It’s a rainy day that would have been perfect for watching the lads race over a few hills in the Tour de France. However, what with one thing and another, I’ve been out most of the day and missed them. Thank homo sapiens for ITV4’s highlights programme this evening.
Butterflies have been featuring in my life recently. This is not unusual as, when driving the roads of rural France, I am prone to slamming on the anchors, leaping from the car and chasing an unrecognized butterfly across a field or two in an attempt to identify it. I love them; killing them for the purposes of identification is unthinkable.
France has a few more exotic species than we do but some do make it across the English Channel. One such is the Painted Lady butterfly which is apparently here in larger numbers than usual this year. Given our weather since Wimbledon fortnight, were I a Painted Lady, I’d lift up my skirts and high-tail it back to France, it has to be said. Be that as it may, our buddleia was visited by a Painted Lady just yesterday and, though it wasn’t a perfect specimen (it had a slightly ragged hindwing), because I am not used to seeing them at home, I snapped it. At the same time, our buddleia played lunch to a Comma butterfly, which is also less than usual, so I snapped that, too, though less successfully (not the best angle).
Some butterflies are relatively easy to photograph because, when they settle, they do so with their wings open so their markings are readily visible and snappable. The Painted Lady and Comma fall into that category. There are other butterflies that habitually sit with their wings tightly folded shut. Our delightful yellow Brimstone butterfly is one of these less cooperative photographic subjects and the usual readily grabbed picture is of the underside of the wings as shown on the right.
During our trip to Corf in May, we were surrounded by masses of Cleopatra butterflies whilst hiking the Corfu trail. Cleopatras resemble Brimstones in that they are essentially yellow (the males, at least) and, when settled, they sit with their wings firmly shut. This is irritating because the upper surface of their forewings has a striking orange blush.
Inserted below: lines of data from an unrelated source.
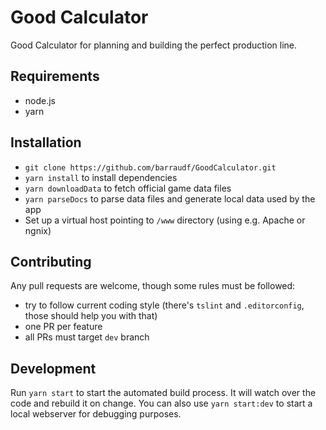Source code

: # Good Calculator
Good Calculator for planning and building the perfect production line.

## Requirements
- node.js
- yarn

## Installation
- `git clone https://github.com/barraudf/GoodCalculator.git`
- `yarn install` to install dependencies
- `yarn downloadData` to fetch official game data files
- `yarn parseDocs` to parse data files and generate local data used by the app
- Set up a virtual host pointing to `/www` directory (using e.g. Apache or ngnix)

## Contributing
Any pull requests are welcome, though some rules must be followed:
- try to follow current coding style (there's `tslint` and `.editorconfig`, those should help you with that)
- one PR per feature
- all PRs must target `dev` branch

## Development
Run `yarn start` to start the automated build process. It will watch over the code and rebuild it on change.
You can also use `yarn start:dev` to start a local webserver for debugging purposes.
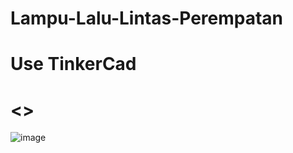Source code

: # Lampu-Lalu-Lintas-Perempatan
# Use TinkerCad
# <<this is assignment>>
 
![image](https://user-images.githubusercontent.com/71638620/169690931-d29186b2-8806-4307-8d8d-dc2b1da374c6.png)
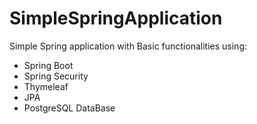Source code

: # SimpleSpringApplication
Simple Spring application with Basic functionalities using:
* Spring Boot
* Spring Security
* Thymeleaf
* JPA
* PostgreSQL DataBase
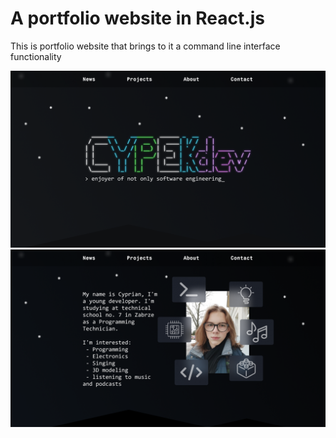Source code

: # A portfolio website in React.js

This is portfolio website that brings to it a command line interface functionality

![About page design](./readme-images/homeDesing.png)
![Home page design](./readme-images/aboutDesign.png)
A picture without the blush would be pointless but that meant snapping them in flight. I thought I’d use my day of rest from walking to try.
Armed with my camera and trusty 300mm lens, I dialled the ASA rating up to 800 to get as fast a shutter speed as possible, about 1/2000th, before zooming in on several settled Cleopatras and waiting for them to take to the wing. It quickly became apparent that automatic focus was not going to work. Butterflies are simply much quicker than the reaction time of the lens. I have to confess that my reaction time was also somewhat lacking trying to follow them. I switched to manual focus, focussed on the settled critters and waited for them to take to the wing again. The trouble with this approach is that they fly UP, out of my narrow plane of focus, and are fuzzy. Finally, I tried focussing on the settled Cleopatras and then backing focus off a tad so that, when they flew, they flew up into the plane of focus. I was still personally slow and missed several but I finally managed to catch a few shots when luck and timing were running in my favour. Both shots are in flight, honest. One shot shows the Cleopatra’s colours well but I love the shot with the wings partially closed showing the curled proboscis and shadow of the legs on the plant.
From about 70 attempts, I kept four. Thankfully it wasn’t film; I was only wasting reusable pixels.